Like many people, I knew the titles before I picked up the books: The Day of the Triffids, The Midwich Cuckoos, The Chrysalids. A number of Wyndham’s novels have been successfully adapted for film, with The Midwich Cuckoos being made into a feature film titled Village of the Damned on not one but two occasions. ‘Triffid’ has even made it into the Oxford English Dictionary, which defines it as follows: ‘In the science-fiction novel The Day of the Triffids … one of a race of menacing plants, possessed of locomotor ability and a poisonous sting, which threaten to overrun the world. Hence used allusively of vigorous plants, or transf. of anything invasive or rapid in development.’ The adjectives ‘triffidian’ and ‘triffid-like’ are also listed.

It was a chance encounter with a handful of Wyndham’s books, for sale for 99p each in my local Oxfam, which inspired me to see what all the fuss was about. There I found three of Wyndham’s less familiar titles – Trouble with Lichen, Chocky, and his collection of time-shift stories, The Seeds of Time – in gloriously bibliosmic old 1970s paperback reprints. I devoured them quickly, which is a good sign – after all, these aren’t even Wyndham’s most celebrated works. The verdict? The upshot of this binge-reading of a novelist who died nearly fifty years ago is that I’m convinced that Wyndham’s slide into relative obscurity is undeserved, if unsurprising. Although the late Brian Aldiss’s assessment of Wyndham as dealing in ‘cosy catastrophes’ was a little harsh, it’s easy to see how Wyndham’s more traditional style and mode of storytelling was forgotten next to the more daring, Burroughs-influenced New Wave science fiction of the 1960s, with writers such as Aldiss, of course, as well as Michael Moorcock, John Brunner, and, chief of all, the remarkable and unique J. G. Ballard. Wyndham is a 1950s writer: his novels are full of the feel of post-war Britain, ration books, and reserved professional gentlemen. But this is partly his appeal. He also possessed a fine imagination which is showcased well in The Seeds of Time, one of the volumes I was lucky enough to pick up in my charity-shop haul.

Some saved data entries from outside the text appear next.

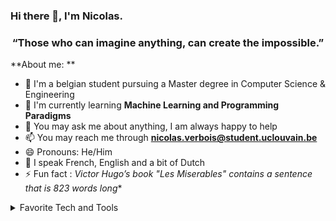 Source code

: ### Hi there 👋, I'm Nicolas.
<h3 align="center">“Those who can imagine anything, can create the impossible.”</h3>

**About me: **
- 🏫 I'm a belgian student pursuing a Master degree in Computer Science & Engineering 
- 🌱 I'm currently learning **Machine Learning and Programming Paradigms**
- 💬 You may ask me about anything, I am always happy to help
- 📫 You may reach me through **nicolas.verbois@student.uclouvain.be**
- 😄 Pronouns: He/Him
- 💬 I speak French, English and a bit of Dutch
- ⚡ Fun fact : *Victor Hugo’s book "Les Miserables" contains a sentence that is 823 words long**

<details>
<summary>Favorite Tech and Tools</summary>

> Tools, languages, and other things that I like to work with.
<p>
  <img alt="Java" src="https://img.shields.io/badge/-Java-D32020?style=flat-square&logo=java&logoColor=white" />
  <img alt="Python" src="https://img.shields.io/badge/-Python-306998?style=flat-square&logo=python&logoColor=white" />
  <img alt="Django" src="https://img.shields.io/badge/-Django-499E45?style=flat-square&logo=django&logoColor=white" />
  <img alt="Flask" src="https://img.shields.io/badge/-Flask-306998?style=flat-square&logo=flask&logoColor=white" />
  <img alt="C" src="https://img.shields.io/badge/-C-306998?style=flat-square&logo=c&logoColor=white" />
  <img alt="Docker" src="https://img.shields.io/badge/-Docker-332CF0?style=flat-square&logo=docker&logoColor=white" />
  <img alt="Html5" src="https://img.shields.io/badge/-HTML5-E34F26?style=flat-square&logo=html5&logoColor=white" />
  <img alt="Css3" src="https://img.shields.io/badge/-CSS3-0099CC?style=flat-square&logo=css3&logoColor=white" />
  <img alt="Javascript" src="https://img.shields.io/badge/-Javascript-ffd500?style=flat-square&logo=javascript&logoColor=white" />
  <img alt="VSCode" src="https://img.shields.io/badge/-VSCode-0078d7?style=flat-square&logo=vscode&logoColor=white" />
  <img alt="git" src="https://img.shields.io/badge/-Git-F05032?style=flat-square&logo=git&logoColor=white" />
  <img alt="Bootstrap" src="https://img.shields.io/badge/-Bootstrap-563d7c?style=flat-square&logo=bootstrap&logoColor=white" />
  <img alt="Github" src="https://img.shields.io/badge/-Github-333?style=flat-square&logo=github&logoColor=white" />
  
  
</p>
</details>


<!--
**nverbois/nverbois** is a ✨ _special_ ✨ repository because its `README.md` (this file) appears on your GitHub profile.

Here are some ideas to get you started:

- 🔭 I’m currently working on ...
- 🌱 I’m currently learning ...
- 👯 I’m looking to collaborate on ...
- 🤔 I’m looking for help with ...
- 💬 Ask me about ...
- 📫 How to reach me: ...
- 😄 Pronouns: ...
- ⚡ Fun fact: ...
-->
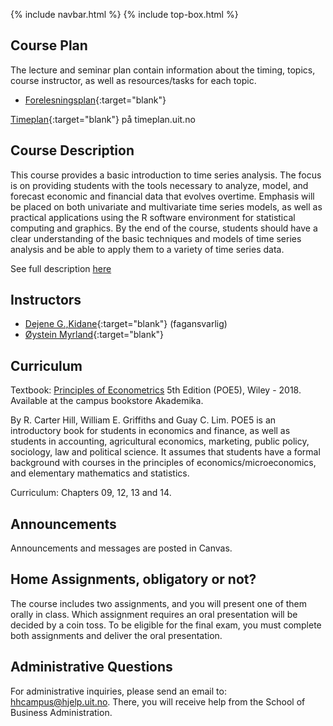 {% include navbar.html %}  {% include top-box.html %}

## Course Plan 

The lecture and seminar plan contain information about the timing, topics, course instructor, as well as resources/tasks for each topic.

- [Forelesningsplan](forelesningsplan.html){:target="blank"}

[Timeplan](https://https://timeplan.uit.no/emne_timeplan.php?sem=25v&module[]=SOK-3021-1#week-50){:target="blank"} på timeplan.uit.no

## Course Description

This course provides a basic introduction to time series analysis. The focus is on providing students with the tools necessary to analyze, model, and forecast economic and financial data that evolves overtime. Emphasis will be placed on both univariate and multivariate time series models, as well as practical applications using the R software environment for statistical computing and graphics. By the end of the course, students should have a clear understanding of the basic techniques and models of time series analysis and be able to apply them to a variety of time series data.

See full description [here](https://uit.no/utdanning/emner/emne/859434/sok-3021)

## Instructors
- [Dejene G.,Kidane](https://uit.no/ansatte/dejene.g.kidane){:target="blank"} (fagansvarlig)
- [Øystein Myrland](https://uit.no/ansatte/oystein.myrland){:target="blank"}


## Curriculum

Textbook: [Principles of Econometrics](https://principlesofeconometrics.com/poe5/poe5.html) 5th Edition (POE5), Wiley - 2018. Available at the campus bookstore Akademika.

By R. Carter Hill, William E. Griffiths and Guay C. Lim. POE5 is an introductory book for students in economics and finance, as well as students in accounting, agricultural economics, marketing, public policy, sociology, law and political science. It assumes that students have a formal background with courses in the principles of economics/microeconomics, and elementary mathematics and statistics.

Curriculum: Chapters 09, 12, 13 and 14.

## Announcements

Announcements and messages are posted in Canvas.

## Home Assignments, obligatory or not?
The course includes two assignments, and you will present one of them orally in class. Which assignment requires an oral presentation will be decided by a coin toss.
To be eligible for the final exam, you must complete both assignments and deliver the oral presentation.


## Administrative Questions

For administrative inquiries, please send an email to: hhcampus@hjelp.uit.no. There, you will receive help from the School of Business Administration.




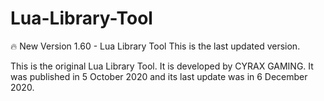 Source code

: # Lua-Library-Tool
🔥 New Version 1.60 - Lua Library Tool This is the last updated version.

This is the original Lua Library Tool. It is developed by CYRAX GAMING. It was published in 5 October 2020 and its last update was in 6 December 2020.
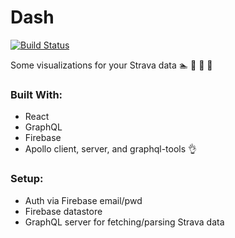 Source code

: # Dash
[![Build Status](https://travis-ci.org/brygrill/dash.svg?branch=master)](https://travis-ci.org/brygrill/dash) 

Some visualizations for your Strava data 🏊 🚴 🏃 💪

### Built With:
- React
- GraphQL
- Firebase
- Apollo client, server, and graphql-tools 👌


### Setup:
- Auth via Firebase email/pwd
- Firebase datastore
- GraphQL server for fetching/parsing Strava data
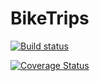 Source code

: # BikeTrips

[![Build status](https://ci.appveyor.com/api/projects/status/lhb7uy5wmrcye2wy?svg=true)](https://ci.appveyor.com/project/Milen-Tanev/biketrips)

[![Coverage Status](https://coveralls.io/repos/github/Milen-Tanev/BikeTrips/badge.svg)](https://coveralls.io/github/Milen-Tanev/BikeTrips)
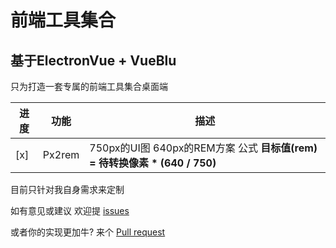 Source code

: # 前端工具集合
## 基于ElectronVue + VueBlu

只为打造一套专属的前端工具集合桌面端

| 进度 | 功能 | 描述 |
|---|---|---------|
| [x] | Px2rem | 750px的UI图 640px的REM方案 公式 **目标值(rem) =  待转换像素 * (640 / 750)**


目前只针对我自身需求来定制 

如有意见或建议 欢迎提 [issues](https://github.com/deboyblog/frontend-tools/issues/new) 

或者你的实现更加牛? 来个 [Pull request](https://github.com/deboyblog/frontend-tools/pulls)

‘Chronoclasm’, the opening story in The Seeds of Time, shares something with Ray Bradbury’s better-known story ‘A Sound of Thunder’: the concept is similar, in any case. A woman travels back from the 22nd century to visit the narrator in the mid-twentieth century, marries him, beds him, and gets pregnant by him, before helping him to invent some futuristic devices which will see him get knighted for his services to science and industry. This mysterious female visitor explains that she is merely giving an inventor from the past a leg-up (as well as a leg-over, we might say), and that such ‘chronoclasms’, or messing about with time, have occurred in the past on numerous occasions. How else could Hero from ancient Alexandria invent the steam engine? Or how would Leonardo da Vinci know to draw a parachute when there was nothing for a parachutist to jump out of when Leonardo was alive?

The other stories in The Seeds of Time deal with various staples of science fiction: a meteor that crashes into the Earth; a voyage to Mars that goes terribly awry; a rather unpleasant man marries a Martian in a clever take on racist bigotry. What’s more, for all that he was writing his best work for a more reserved 1950s readership, for whom the Summer of Love and the counterculture were still some years away, John Wyndham does explore sex and relationships at a time when the work of Isaac Asimov and many other writers from the Golden Age of SF were struggling to include women in their fiction, let alone give them a sex life. In ‘Chronoclasm’, the young and self-confident female visitor from the future enters into a relationship with the male protagonist which results in her pregnancy; this happens within the context of the couple’s marriage, but one gets the distinct impression that this ‘marriage’ is there as a plot convenience, to mollify the more conservative members of Wyndham’s readership. Another of the stories, ‘Survival’, focuses on the sole woman on board a doomed flight to Mars, who turns out to be pregnant and who spins her (all-male) fellow passengers a media narrative that will be developing back on Earth: that if she perishes at their (cannibalistic) hands, they will be condemned. But this woman will turn out to be far more than just a brash mother-to-be looking out for her own survival…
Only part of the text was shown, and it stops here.